(YOUR ASSIGNMENT)
Among the records that follow, how many lines contain the word "assets"? Give the number and no other words.

(STUDY MATERIAL)
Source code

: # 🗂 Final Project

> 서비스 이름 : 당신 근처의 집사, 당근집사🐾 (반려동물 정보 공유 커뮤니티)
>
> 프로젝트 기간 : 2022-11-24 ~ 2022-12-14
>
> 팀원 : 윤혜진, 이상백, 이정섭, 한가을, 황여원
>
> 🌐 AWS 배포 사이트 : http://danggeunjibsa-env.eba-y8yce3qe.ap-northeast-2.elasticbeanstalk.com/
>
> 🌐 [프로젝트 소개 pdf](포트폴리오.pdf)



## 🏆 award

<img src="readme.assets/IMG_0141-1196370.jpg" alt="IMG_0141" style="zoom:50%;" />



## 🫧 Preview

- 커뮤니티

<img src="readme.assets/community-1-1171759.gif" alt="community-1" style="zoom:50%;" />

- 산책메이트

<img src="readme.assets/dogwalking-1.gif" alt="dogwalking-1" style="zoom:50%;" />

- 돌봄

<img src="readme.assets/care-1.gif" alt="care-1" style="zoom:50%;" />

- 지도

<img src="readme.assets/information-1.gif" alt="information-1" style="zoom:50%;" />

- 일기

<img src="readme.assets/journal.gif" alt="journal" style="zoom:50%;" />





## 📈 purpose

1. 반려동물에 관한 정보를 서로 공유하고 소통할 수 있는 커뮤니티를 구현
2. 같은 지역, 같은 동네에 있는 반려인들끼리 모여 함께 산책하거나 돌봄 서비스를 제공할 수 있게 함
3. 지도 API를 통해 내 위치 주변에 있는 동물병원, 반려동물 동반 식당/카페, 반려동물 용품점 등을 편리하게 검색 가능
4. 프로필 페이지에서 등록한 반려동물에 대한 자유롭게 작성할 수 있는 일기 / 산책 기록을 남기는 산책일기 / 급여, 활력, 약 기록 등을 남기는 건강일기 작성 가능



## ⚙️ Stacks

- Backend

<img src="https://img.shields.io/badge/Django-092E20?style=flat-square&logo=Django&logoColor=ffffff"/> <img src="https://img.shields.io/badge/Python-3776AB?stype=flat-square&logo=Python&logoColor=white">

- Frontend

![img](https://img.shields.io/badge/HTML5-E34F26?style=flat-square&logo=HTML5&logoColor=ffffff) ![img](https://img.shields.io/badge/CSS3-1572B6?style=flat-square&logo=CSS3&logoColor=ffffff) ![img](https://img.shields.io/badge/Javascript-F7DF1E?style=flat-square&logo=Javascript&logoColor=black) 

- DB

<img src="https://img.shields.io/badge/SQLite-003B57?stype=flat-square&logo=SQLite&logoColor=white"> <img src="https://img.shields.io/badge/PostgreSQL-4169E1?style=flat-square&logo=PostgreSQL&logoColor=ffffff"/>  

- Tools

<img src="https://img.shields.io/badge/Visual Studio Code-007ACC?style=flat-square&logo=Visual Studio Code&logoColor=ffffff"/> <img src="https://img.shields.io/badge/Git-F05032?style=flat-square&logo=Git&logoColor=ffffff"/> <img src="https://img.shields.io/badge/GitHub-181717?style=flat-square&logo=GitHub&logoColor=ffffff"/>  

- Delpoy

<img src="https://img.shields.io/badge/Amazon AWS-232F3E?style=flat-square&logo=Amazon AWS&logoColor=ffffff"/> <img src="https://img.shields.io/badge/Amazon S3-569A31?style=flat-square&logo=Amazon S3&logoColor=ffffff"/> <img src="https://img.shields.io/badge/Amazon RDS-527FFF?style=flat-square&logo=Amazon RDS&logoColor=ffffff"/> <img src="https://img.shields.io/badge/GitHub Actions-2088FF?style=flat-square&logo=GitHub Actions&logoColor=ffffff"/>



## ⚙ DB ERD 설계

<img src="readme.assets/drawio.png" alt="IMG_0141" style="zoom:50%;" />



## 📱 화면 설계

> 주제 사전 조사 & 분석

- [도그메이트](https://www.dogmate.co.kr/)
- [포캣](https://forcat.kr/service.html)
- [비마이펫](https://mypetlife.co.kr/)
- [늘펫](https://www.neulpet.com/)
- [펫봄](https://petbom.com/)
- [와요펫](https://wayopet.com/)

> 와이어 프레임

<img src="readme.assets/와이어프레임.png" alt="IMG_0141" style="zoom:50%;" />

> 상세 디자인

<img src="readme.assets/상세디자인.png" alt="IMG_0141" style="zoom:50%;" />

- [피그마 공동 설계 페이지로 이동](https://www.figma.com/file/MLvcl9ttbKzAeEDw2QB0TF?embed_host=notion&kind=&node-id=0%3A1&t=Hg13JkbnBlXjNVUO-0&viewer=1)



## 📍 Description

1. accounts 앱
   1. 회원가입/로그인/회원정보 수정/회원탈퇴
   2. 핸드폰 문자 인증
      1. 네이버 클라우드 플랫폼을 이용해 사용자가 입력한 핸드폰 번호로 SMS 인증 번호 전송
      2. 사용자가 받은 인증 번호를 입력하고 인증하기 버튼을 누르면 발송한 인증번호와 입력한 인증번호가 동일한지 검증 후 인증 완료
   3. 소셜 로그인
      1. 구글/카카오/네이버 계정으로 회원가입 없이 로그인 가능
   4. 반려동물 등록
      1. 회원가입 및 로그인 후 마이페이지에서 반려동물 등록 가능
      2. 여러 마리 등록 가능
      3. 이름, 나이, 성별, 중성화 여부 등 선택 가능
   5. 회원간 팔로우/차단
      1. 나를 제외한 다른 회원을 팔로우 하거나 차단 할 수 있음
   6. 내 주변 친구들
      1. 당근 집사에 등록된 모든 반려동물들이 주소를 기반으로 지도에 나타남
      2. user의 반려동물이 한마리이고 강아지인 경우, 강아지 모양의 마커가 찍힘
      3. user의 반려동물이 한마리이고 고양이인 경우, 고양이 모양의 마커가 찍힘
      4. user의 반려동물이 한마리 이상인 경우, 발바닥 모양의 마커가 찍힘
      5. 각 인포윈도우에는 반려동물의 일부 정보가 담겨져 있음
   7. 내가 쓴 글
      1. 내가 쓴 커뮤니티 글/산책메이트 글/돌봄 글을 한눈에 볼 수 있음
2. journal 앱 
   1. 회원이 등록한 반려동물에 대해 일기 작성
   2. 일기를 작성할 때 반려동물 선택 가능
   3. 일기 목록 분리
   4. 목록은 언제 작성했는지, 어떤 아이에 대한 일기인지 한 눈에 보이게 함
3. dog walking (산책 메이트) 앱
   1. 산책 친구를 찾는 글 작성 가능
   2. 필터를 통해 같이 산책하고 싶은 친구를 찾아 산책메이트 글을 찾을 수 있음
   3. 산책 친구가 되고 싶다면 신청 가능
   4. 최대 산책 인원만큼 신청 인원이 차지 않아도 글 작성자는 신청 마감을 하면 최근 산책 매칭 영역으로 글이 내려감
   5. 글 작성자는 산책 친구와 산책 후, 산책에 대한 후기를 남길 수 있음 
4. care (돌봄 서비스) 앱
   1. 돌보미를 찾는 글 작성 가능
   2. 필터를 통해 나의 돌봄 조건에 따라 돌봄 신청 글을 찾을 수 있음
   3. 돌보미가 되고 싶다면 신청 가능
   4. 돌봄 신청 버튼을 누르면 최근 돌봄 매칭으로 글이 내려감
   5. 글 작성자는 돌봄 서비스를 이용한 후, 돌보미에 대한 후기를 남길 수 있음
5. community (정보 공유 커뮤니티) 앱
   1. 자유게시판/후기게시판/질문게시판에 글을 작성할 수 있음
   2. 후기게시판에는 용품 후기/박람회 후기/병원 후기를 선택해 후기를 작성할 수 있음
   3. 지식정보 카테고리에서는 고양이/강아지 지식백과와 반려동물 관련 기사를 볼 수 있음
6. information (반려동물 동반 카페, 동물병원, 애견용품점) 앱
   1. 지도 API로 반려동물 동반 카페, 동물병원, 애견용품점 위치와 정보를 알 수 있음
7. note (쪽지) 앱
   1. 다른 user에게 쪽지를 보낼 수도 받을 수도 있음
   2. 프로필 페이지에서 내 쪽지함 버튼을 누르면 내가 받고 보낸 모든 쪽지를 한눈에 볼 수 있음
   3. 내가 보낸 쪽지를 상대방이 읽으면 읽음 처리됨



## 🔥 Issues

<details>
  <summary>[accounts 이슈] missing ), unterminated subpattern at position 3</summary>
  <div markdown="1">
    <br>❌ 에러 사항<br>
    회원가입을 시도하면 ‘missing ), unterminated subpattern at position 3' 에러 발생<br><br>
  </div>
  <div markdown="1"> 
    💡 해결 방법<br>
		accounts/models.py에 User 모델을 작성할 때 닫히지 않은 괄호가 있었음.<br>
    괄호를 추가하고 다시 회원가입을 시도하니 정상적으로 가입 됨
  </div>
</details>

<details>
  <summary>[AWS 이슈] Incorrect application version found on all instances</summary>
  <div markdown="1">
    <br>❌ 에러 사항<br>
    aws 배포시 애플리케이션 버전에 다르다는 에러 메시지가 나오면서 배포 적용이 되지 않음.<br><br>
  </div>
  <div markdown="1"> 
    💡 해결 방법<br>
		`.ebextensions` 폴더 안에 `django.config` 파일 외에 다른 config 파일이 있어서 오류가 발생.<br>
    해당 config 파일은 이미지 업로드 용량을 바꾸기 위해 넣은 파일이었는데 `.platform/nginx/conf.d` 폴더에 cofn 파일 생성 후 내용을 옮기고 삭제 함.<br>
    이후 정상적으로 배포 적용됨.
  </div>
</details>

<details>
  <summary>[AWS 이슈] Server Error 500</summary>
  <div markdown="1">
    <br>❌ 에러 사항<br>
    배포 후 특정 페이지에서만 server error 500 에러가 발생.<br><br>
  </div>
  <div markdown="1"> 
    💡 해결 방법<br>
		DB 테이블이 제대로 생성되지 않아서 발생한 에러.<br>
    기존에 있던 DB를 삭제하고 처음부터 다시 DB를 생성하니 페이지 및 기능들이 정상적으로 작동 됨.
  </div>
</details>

(RESPONSE TO THE EXERCISE)
9